Extracted information below:

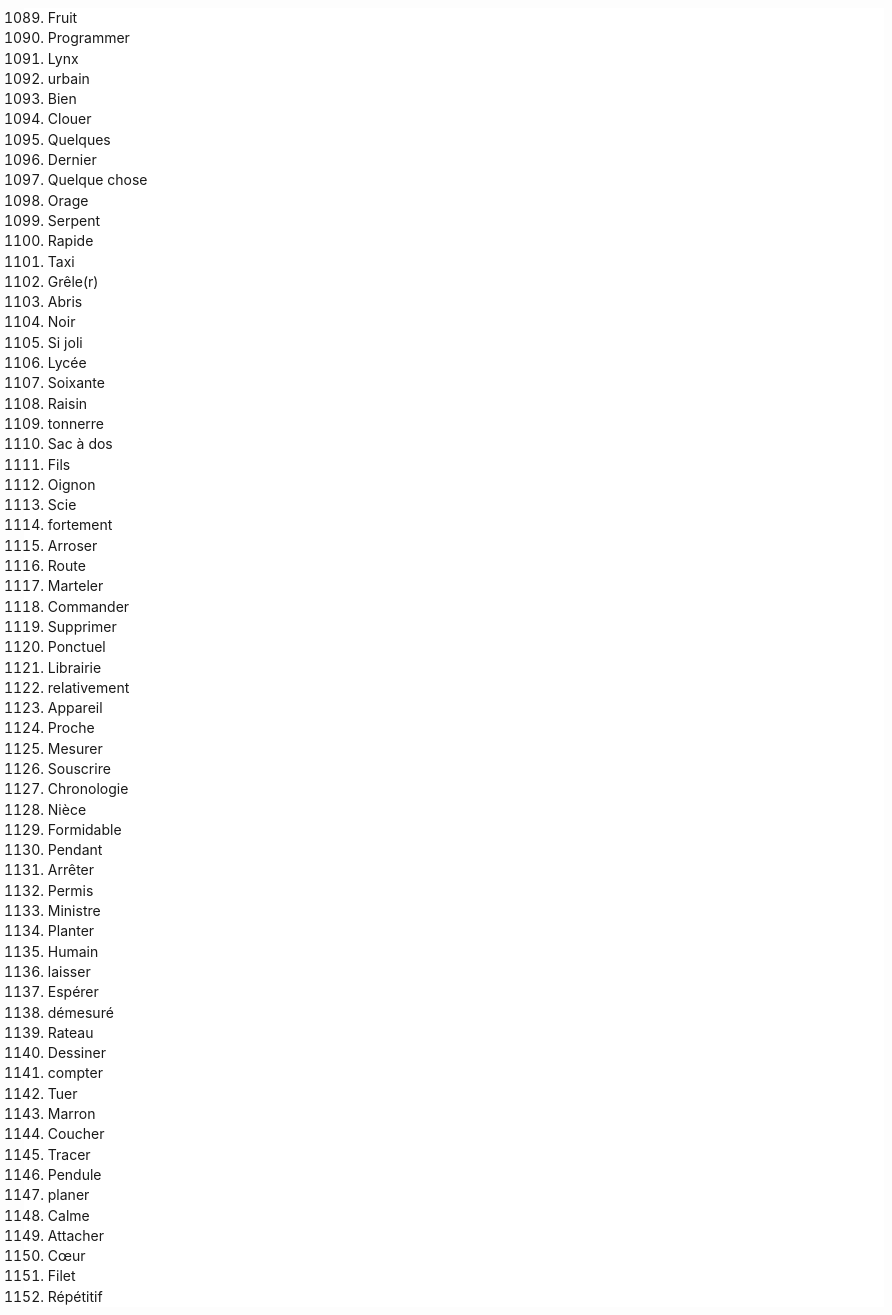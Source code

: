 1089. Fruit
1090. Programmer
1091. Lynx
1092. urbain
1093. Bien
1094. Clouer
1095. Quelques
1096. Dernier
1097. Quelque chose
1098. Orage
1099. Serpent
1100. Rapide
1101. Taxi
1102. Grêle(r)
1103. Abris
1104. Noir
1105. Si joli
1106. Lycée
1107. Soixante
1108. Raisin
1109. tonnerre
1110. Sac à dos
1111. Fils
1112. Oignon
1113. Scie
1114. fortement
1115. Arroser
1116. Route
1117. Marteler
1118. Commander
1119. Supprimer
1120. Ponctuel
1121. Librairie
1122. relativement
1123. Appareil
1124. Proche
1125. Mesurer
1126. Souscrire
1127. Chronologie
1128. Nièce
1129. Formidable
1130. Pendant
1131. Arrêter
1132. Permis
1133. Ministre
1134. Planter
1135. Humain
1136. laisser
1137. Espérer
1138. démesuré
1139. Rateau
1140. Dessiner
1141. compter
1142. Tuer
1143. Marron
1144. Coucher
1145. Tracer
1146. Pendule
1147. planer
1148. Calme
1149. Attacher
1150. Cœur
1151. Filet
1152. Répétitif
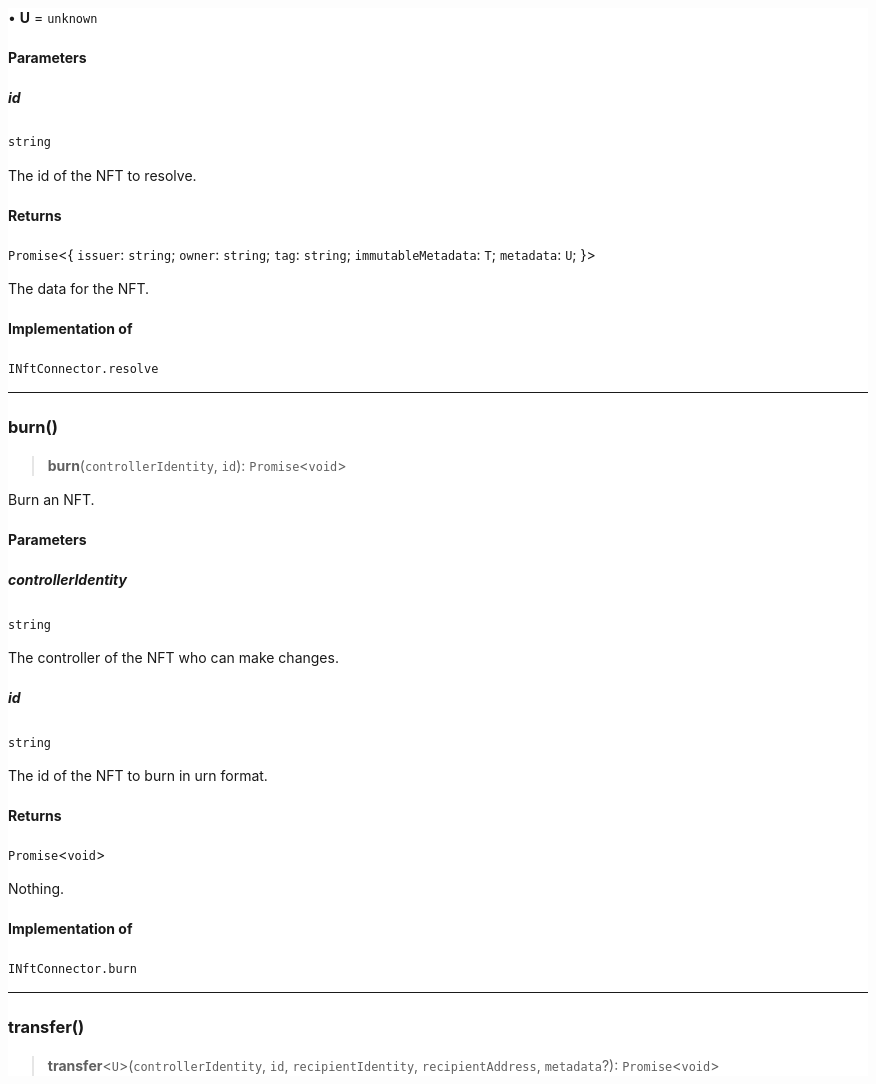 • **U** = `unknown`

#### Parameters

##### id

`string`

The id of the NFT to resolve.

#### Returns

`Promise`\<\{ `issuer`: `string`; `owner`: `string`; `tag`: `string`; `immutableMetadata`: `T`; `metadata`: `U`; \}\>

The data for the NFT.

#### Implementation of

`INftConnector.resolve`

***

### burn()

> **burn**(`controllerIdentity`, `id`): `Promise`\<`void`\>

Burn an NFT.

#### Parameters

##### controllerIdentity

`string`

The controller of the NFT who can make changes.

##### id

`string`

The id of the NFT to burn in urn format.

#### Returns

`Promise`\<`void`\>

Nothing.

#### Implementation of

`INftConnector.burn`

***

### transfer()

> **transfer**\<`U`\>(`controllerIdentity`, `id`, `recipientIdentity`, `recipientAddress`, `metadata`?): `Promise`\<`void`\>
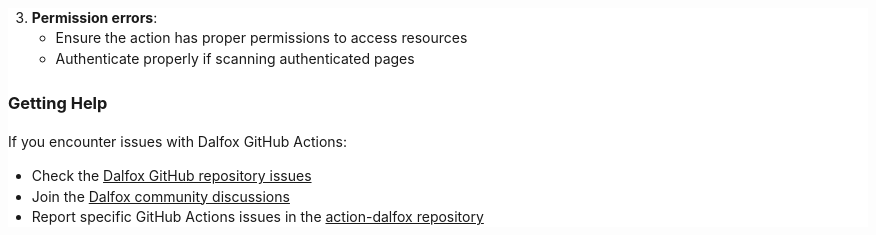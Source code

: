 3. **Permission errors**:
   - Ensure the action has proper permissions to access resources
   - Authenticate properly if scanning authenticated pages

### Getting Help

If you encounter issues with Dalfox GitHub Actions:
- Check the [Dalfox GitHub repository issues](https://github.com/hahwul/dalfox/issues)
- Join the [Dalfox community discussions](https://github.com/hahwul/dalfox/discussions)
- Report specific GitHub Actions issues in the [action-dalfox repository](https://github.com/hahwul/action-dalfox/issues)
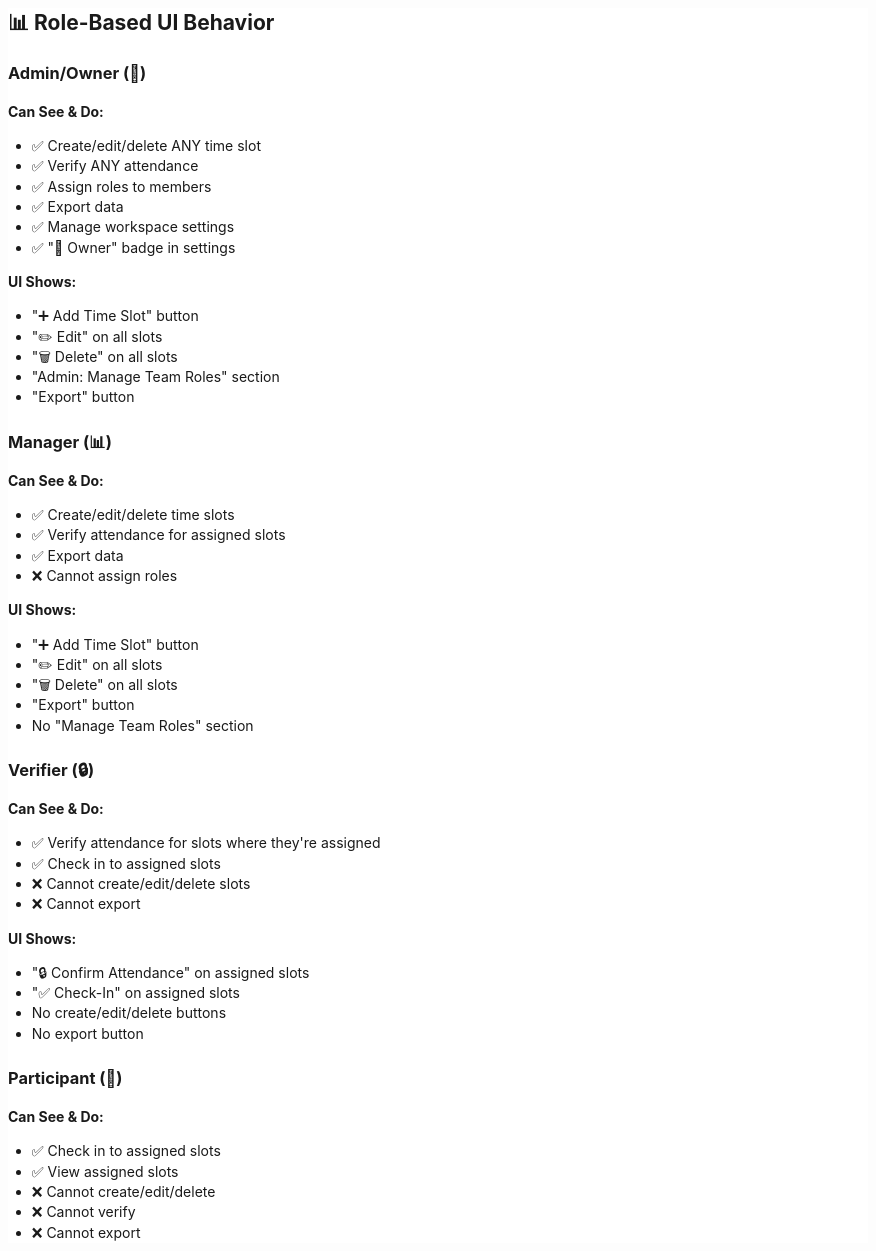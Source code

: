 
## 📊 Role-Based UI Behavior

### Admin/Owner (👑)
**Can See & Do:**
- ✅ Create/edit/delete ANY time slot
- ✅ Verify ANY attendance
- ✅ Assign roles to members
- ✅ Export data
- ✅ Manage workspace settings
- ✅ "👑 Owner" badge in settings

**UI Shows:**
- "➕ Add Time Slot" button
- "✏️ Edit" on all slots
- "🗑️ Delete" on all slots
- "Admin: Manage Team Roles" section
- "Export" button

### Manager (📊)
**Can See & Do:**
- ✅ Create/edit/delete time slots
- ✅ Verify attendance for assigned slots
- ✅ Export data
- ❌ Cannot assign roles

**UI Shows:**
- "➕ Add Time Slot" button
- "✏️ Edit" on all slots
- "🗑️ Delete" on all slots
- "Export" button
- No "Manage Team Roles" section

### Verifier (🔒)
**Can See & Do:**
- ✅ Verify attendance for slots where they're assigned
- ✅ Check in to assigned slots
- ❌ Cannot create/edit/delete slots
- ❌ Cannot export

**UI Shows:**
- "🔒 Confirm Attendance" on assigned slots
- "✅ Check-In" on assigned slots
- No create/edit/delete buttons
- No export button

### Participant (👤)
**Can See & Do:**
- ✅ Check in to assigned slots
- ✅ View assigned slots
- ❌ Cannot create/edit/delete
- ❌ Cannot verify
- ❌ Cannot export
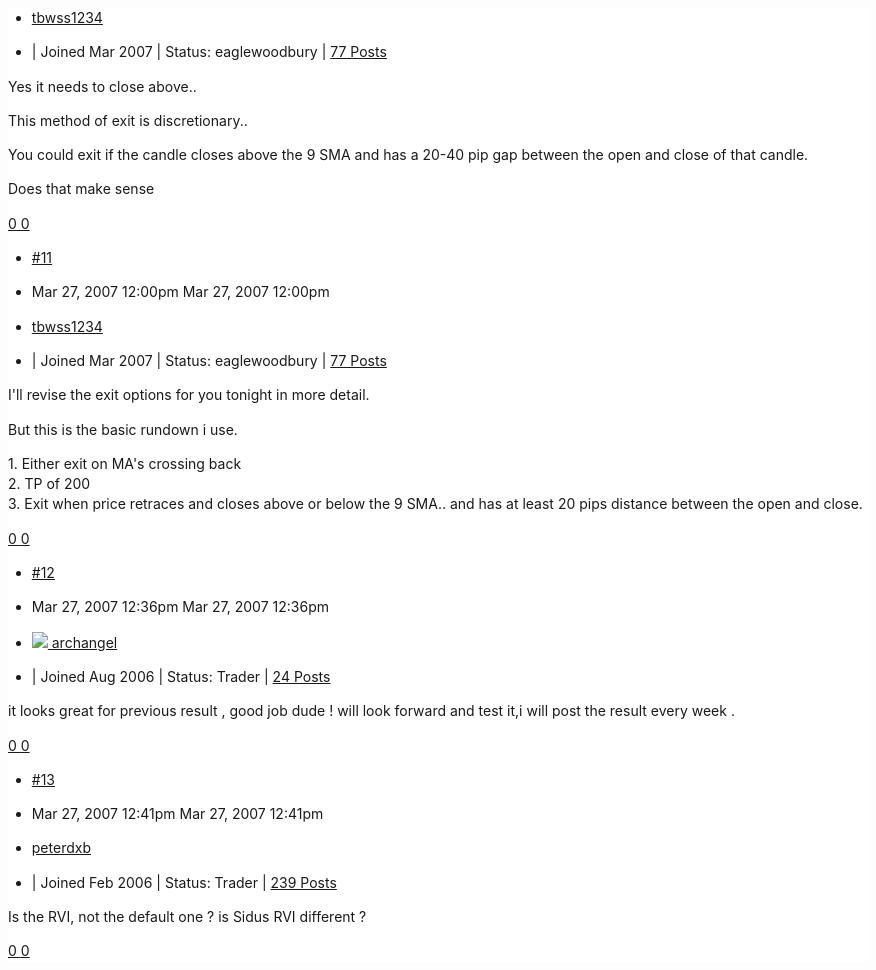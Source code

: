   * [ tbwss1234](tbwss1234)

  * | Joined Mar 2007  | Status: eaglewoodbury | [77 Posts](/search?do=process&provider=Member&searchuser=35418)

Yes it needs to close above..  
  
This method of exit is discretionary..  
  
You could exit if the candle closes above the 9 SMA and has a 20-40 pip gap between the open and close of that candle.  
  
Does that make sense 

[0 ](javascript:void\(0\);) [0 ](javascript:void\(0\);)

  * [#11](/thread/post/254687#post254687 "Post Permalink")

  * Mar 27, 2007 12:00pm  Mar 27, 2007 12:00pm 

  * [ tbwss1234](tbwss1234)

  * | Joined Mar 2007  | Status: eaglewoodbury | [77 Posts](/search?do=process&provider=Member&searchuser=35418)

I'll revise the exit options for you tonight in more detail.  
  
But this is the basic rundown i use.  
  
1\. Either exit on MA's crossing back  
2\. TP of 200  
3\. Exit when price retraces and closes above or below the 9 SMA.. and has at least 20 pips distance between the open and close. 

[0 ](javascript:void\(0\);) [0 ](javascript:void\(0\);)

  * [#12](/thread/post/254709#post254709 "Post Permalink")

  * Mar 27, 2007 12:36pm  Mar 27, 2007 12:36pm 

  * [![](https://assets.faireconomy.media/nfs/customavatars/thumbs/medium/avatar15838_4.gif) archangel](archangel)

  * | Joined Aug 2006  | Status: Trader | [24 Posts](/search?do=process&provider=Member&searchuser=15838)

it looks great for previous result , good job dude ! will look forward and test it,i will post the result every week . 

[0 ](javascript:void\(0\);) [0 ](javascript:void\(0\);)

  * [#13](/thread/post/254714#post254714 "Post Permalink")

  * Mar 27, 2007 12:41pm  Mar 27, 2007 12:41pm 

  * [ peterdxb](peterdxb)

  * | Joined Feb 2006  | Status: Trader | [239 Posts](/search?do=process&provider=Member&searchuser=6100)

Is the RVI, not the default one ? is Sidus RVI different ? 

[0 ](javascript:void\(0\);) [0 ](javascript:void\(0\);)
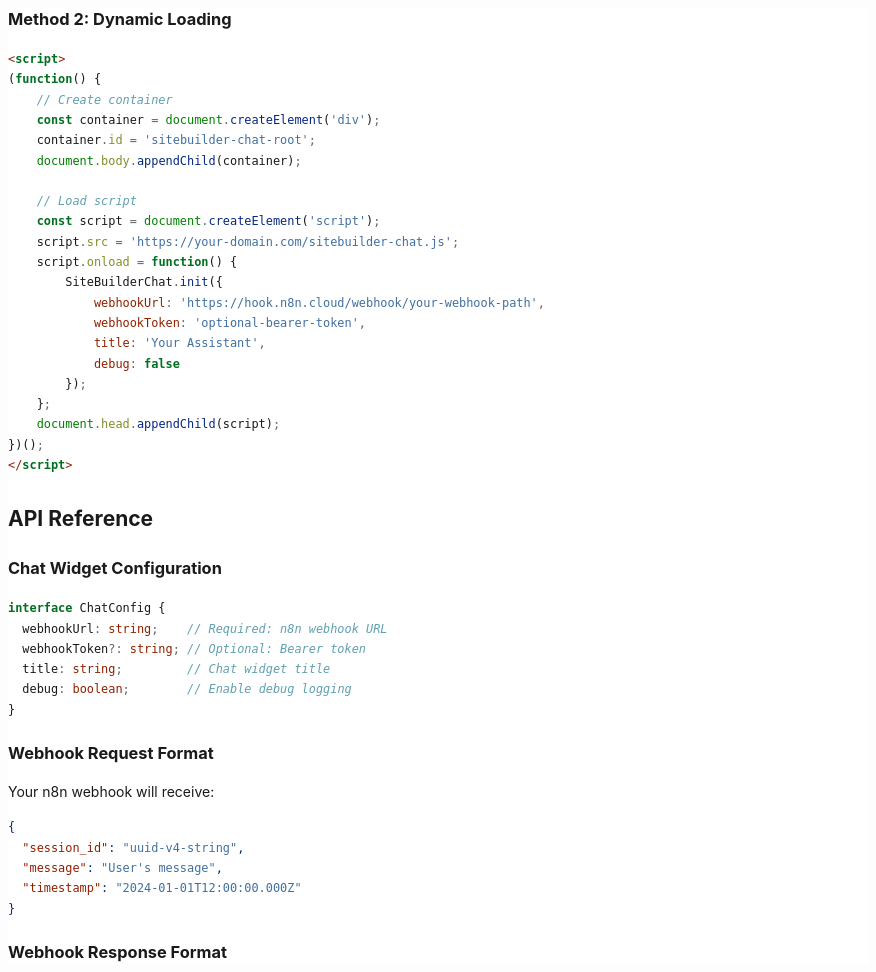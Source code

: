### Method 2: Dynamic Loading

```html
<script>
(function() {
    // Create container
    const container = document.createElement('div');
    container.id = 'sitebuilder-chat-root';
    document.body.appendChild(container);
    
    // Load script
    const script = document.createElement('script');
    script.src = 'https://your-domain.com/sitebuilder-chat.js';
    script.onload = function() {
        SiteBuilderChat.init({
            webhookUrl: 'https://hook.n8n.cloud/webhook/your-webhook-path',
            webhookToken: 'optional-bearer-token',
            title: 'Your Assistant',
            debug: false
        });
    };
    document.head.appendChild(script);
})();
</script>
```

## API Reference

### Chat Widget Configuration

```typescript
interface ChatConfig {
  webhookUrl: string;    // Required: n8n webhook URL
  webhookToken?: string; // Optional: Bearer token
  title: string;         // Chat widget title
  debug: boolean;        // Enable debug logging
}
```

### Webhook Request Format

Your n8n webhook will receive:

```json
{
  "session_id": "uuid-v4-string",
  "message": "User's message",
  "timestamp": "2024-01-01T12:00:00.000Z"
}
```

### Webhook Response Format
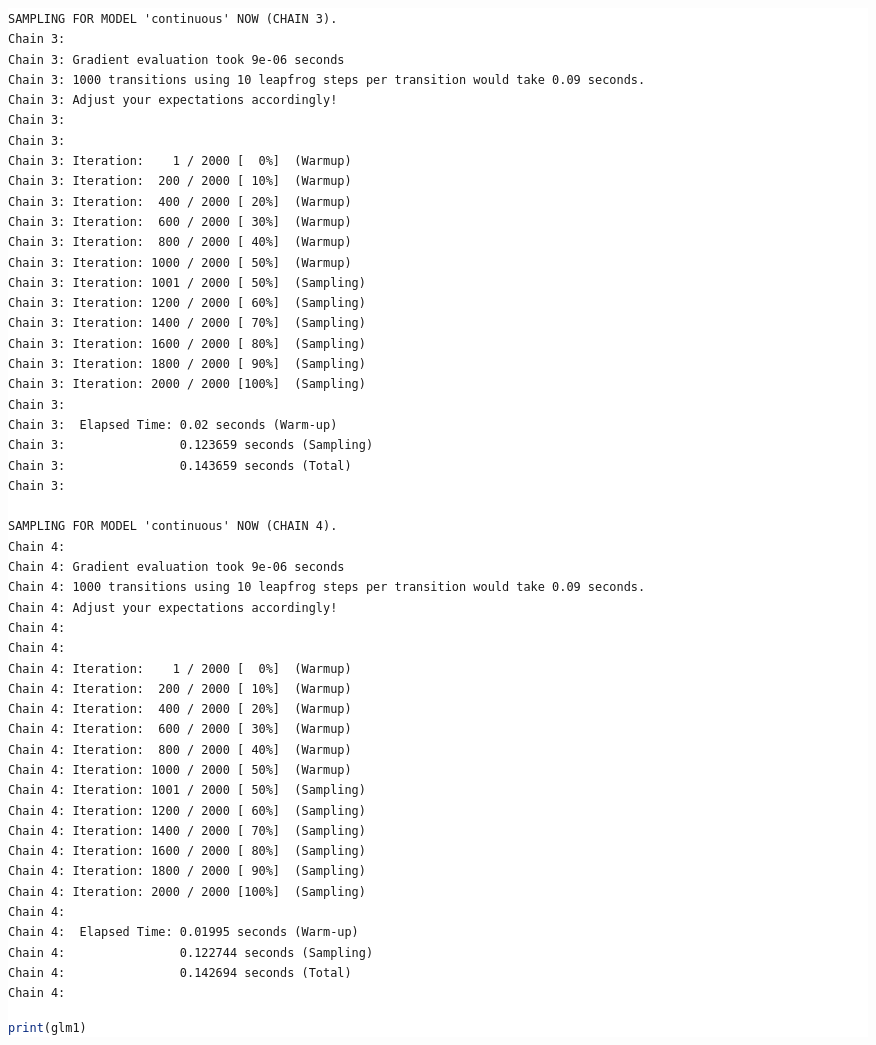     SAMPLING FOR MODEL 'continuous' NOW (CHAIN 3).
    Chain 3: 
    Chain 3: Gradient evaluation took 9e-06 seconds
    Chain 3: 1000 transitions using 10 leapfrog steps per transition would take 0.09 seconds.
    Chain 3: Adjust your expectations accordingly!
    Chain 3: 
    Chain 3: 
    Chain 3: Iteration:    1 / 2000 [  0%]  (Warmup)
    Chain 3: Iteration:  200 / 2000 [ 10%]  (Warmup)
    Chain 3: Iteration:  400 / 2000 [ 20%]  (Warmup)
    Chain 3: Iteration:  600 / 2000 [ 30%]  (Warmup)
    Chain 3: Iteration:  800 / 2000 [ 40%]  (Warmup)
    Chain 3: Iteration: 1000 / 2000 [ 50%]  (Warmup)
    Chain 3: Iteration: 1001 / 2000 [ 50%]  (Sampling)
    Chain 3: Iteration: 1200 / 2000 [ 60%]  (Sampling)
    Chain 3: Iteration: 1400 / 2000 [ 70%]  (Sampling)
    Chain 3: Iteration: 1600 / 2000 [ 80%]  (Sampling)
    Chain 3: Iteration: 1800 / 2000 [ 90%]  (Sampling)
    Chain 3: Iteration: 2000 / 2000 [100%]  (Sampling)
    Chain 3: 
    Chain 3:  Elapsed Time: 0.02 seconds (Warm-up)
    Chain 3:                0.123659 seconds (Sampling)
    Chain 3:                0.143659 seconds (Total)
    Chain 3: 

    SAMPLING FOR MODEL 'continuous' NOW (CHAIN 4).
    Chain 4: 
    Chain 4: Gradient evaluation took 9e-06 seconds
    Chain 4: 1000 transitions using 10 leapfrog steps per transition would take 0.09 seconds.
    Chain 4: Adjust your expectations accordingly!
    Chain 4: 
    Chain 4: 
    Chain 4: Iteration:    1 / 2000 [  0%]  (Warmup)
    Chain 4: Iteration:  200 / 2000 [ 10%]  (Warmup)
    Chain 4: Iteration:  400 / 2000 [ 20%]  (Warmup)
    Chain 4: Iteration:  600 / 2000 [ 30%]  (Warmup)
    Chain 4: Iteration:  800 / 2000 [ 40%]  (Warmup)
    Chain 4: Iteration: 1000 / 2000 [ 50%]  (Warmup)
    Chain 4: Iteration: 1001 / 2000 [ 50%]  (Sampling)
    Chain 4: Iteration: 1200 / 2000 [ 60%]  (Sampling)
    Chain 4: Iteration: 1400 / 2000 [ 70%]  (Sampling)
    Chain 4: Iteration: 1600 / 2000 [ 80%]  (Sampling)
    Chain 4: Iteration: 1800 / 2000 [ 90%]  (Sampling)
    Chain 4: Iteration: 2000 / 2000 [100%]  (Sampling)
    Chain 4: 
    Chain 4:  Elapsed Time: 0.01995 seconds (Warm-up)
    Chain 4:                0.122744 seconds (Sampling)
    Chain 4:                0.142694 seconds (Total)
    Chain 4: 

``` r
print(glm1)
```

End of Extracted information.

Exercise: Find the word "searchuser" in the records. Copy every line it appears in.

Your solution:
  * | Joined Mar 2007  | Status: eaglewoodbury | [77 Posts](/search?do=process&provider=Member&searchuser=35418)
  * | Joined Mar 2007  | Status: eaglewoodbury | [77 Posts](/search?do=process&provider=Member&searchuser=35418)
  * | Joined Aug 2006  | Status: Trader | [24 Posts](/search?do=process&provider=Member&searchuser=15838)
  * | Joined Feb 2006  | Status: Trader | [239 Posts](/search?do=process&provider=Member&searchuser=6100)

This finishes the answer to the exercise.